Question

Evaluate the line integral using the Fundamental Theorem of Line Integrals. Use a computer algebra system to verify your results. \(\int_{C} \frac{2 x}{\left(x^{2}+y^{2}\right)^{2}} d x+\frac{2 y}{\left(x^{2}+y^{2}\right)^{2}} d y\) \(C:\) circle \((x-4)^{2}+(y-5)^{2}=9\) clockwise from (7,5) to (1,5)

Short answer

The evaluated value of the line integral is 0.

Step-by-step solution

Find a Potential Function

The given vector field is \(F = <\frac{2x}{\left(x^2+y^2\right)^2}, \frac{2y}{\left(x^2+y^2\right)^2}>\). In order to find a potential function f for F, solve the system of partial differential equations \(f_x = \frac{2x}{\left(x^2+y^2\right)^2}\) and \(f_y = \frac{2y}{\left(x^2+y^2\right)^2}\). This yields \(f(x, y) = -\frac{1}{x^2 + y^2}\).

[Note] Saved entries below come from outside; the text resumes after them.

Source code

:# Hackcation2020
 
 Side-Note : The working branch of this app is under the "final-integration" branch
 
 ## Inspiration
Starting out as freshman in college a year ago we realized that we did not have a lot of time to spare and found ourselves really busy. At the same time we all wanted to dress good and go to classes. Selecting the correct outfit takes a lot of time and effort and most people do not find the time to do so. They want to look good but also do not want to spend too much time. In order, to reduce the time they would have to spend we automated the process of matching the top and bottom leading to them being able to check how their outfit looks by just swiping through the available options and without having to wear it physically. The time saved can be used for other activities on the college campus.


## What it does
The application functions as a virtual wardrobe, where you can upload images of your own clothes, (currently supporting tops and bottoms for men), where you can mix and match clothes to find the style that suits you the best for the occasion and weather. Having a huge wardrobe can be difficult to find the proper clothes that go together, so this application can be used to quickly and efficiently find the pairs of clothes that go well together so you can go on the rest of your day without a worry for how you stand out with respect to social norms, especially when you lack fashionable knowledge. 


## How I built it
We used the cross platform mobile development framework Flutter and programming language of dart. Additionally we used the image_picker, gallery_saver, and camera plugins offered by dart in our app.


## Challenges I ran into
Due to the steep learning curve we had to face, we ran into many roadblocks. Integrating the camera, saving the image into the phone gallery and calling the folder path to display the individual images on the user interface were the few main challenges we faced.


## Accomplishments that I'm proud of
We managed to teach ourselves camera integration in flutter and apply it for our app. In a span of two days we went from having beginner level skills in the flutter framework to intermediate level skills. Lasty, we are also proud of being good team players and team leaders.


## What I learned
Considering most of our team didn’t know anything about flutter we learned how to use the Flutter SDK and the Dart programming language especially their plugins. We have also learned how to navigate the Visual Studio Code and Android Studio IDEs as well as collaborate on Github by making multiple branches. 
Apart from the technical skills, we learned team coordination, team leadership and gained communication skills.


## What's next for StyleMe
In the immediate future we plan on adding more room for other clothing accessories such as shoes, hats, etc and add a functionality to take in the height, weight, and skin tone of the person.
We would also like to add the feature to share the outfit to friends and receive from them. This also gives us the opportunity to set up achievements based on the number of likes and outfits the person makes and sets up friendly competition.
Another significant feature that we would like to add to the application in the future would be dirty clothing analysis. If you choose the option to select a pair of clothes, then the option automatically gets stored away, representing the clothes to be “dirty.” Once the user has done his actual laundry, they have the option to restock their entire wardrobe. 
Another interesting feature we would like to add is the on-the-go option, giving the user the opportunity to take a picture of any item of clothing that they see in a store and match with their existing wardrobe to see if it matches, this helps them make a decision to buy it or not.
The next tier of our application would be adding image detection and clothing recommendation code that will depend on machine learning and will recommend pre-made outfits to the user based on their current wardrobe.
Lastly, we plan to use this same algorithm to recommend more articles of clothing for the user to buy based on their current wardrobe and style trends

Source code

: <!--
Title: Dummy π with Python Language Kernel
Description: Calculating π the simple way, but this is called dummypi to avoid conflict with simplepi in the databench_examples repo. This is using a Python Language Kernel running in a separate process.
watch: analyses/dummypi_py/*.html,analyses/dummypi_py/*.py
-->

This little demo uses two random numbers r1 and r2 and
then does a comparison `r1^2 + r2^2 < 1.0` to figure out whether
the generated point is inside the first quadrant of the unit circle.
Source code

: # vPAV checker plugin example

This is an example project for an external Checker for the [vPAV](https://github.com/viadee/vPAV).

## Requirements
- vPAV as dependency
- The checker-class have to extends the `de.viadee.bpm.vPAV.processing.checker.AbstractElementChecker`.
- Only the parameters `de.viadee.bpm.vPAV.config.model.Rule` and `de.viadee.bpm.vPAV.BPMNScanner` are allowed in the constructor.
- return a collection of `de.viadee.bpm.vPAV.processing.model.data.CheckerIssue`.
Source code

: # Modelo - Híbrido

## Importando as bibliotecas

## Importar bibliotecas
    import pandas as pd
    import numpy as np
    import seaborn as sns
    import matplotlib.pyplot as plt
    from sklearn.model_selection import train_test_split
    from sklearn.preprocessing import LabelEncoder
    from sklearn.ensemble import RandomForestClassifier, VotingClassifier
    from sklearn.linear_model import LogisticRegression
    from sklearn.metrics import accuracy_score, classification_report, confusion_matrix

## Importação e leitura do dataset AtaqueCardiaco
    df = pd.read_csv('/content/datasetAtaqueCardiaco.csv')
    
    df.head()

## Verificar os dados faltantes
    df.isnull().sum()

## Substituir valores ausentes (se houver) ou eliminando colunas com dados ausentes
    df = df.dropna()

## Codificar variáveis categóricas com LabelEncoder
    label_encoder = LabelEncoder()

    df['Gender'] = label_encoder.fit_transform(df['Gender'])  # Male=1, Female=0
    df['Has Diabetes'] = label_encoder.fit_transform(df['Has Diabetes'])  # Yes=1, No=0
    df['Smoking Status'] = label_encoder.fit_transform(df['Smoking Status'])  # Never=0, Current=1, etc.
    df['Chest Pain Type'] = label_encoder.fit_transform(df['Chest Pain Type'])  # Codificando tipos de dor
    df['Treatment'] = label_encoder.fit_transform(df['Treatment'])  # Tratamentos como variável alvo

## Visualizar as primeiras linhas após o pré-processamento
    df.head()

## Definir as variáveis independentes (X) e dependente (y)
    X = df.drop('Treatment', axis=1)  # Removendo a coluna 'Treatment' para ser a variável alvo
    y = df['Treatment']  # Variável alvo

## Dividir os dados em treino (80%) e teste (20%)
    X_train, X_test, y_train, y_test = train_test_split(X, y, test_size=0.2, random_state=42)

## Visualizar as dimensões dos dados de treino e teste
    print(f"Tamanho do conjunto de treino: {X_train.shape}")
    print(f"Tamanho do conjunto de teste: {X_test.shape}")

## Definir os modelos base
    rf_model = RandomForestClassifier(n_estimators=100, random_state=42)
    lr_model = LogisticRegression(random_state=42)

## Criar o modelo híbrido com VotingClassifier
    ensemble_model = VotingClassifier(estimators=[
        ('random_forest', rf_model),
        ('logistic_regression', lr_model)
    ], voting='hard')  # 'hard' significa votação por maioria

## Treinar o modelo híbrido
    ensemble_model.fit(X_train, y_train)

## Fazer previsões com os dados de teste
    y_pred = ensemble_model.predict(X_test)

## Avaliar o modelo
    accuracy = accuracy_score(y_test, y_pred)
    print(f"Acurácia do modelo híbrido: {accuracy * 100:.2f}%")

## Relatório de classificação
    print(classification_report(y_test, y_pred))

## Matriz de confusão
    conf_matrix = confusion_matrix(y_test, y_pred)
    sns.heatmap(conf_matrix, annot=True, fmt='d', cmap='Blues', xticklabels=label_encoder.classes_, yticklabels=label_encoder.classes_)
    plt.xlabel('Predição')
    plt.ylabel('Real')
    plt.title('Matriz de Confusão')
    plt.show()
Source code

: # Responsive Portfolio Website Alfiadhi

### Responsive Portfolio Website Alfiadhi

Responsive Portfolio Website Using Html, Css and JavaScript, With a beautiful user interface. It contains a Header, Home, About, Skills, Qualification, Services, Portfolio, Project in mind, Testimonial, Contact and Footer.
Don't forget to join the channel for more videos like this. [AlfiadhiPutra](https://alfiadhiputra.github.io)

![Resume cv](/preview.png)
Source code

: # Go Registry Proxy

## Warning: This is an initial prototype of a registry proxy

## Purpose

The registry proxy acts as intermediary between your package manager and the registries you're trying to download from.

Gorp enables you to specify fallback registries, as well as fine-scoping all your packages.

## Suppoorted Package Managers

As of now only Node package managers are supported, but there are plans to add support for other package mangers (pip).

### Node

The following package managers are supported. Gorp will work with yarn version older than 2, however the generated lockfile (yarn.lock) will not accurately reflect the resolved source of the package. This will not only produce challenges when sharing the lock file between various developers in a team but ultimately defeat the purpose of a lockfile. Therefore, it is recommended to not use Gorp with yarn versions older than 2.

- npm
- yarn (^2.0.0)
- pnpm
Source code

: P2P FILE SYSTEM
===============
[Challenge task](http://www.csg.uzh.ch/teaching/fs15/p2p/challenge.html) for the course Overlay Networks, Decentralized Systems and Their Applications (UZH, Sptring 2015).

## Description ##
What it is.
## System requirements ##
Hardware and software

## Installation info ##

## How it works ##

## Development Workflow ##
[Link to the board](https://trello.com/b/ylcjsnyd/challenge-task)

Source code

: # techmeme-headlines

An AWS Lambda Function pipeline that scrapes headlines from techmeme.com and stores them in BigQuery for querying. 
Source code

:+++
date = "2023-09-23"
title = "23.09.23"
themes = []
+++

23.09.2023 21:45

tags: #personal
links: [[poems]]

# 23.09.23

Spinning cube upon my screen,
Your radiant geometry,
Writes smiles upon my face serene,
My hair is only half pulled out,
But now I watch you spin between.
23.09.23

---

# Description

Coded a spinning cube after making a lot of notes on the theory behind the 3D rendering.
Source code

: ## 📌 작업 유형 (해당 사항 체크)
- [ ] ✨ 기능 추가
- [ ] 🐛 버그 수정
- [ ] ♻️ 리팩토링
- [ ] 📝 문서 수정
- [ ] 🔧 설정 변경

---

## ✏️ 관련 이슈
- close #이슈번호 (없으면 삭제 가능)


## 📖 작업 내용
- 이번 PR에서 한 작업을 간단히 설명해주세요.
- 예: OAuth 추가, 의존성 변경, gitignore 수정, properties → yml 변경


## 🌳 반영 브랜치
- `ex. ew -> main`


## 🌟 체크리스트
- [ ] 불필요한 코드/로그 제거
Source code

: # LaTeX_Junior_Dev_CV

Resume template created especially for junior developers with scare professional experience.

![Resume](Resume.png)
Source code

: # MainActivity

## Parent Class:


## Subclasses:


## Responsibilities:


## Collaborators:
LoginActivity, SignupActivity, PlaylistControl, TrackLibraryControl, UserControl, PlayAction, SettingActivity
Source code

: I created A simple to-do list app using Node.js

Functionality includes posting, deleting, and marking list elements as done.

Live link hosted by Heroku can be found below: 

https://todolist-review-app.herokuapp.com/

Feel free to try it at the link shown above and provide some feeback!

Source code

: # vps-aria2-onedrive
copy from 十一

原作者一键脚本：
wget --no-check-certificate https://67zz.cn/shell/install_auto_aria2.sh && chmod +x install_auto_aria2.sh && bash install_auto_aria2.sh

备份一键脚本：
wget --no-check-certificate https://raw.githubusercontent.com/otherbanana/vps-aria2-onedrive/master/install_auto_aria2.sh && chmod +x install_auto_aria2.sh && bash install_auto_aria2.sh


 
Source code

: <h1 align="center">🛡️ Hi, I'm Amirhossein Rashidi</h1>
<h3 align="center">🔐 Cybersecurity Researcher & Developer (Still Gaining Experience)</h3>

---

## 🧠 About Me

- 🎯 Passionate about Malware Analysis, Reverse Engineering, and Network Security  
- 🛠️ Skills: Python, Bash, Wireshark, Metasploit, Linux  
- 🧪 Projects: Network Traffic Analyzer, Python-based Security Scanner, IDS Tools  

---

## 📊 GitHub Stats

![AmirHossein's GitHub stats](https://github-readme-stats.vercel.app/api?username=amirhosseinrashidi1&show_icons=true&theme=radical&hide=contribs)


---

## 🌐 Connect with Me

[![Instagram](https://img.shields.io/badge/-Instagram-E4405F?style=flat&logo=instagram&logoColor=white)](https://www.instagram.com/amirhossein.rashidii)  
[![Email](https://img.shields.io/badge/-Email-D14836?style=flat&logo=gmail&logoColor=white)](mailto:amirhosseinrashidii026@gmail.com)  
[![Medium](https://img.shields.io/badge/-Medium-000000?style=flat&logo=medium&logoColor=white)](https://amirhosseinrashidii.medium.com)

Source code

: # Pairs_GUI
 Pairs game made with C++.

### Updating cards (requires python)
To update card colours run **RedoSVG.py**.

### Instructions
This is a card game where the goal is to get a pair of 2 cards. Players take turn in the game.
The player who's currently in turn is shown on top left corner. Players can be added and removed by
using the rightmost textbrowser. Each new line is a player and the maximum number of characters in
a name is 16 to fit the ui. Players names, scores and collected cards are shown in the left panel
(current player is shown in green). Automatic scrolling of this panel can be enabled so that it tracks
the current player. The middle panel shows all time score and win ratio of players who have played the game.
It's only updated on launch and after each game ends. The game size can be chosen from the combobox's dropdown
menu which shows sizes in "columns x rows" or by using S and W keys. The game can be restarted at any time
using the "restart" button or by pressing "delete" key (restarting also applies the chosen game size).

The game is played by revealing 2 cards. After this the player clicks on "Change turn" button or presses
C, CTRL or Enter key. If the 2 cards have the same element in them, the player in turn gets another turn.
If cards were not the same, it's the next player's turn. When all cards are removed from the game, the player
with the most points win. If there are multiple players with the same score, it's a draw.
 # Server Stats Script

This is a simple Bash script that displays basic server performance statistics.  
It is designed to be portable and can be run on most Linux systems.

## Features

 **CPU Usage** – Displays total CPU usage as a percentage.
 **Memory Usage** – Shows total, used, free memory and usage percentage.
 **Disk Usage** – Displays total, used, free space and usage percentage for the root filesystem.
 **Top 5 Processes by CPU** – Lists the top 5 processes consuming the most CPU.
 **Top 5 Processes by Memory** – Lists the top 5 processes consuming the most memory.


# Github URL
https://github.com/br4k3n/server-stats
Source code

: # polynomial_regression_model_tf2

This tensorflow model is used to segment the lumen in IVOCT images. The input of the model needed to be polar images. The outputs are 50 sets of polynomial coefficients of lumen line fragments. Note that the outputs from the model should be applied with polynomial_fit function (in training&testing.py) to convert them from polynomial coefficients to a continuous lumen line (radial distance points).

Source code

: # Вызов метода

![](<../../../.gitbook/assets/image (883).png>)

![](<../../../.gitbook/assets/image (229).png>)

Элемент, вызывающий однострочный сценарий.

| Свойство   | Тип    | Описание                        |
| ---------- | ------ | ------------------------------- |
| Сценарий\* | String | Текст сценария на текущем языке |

Check if the Vector Field is Conservative

For a vector field to be conservative, the cross partials of the potential function must be equal (\(\frac{\partial f_x}{\partial y} = \frac{\partial f_y}{\partial x}\)). For the potential function derived in Step 1, the equality does hold, so the vector field is conservative.

Apply the Fundamental Theorem of Line Integrals

The Fundamental Theorem of Line Integrals states that for a conservative vector field F with potential function f, and a curve C parameterized by r(t) from t=a to t=b, the line integral ∫C F·dr = f(r(b)) - f(r(a)). Based on the given path from (7,5) to (1,5), substitute these values to evaluate the line integral. This yields -\(\frac{1}{9}\) - (-\(\frac{1}{9}\)) = 0 which is the result.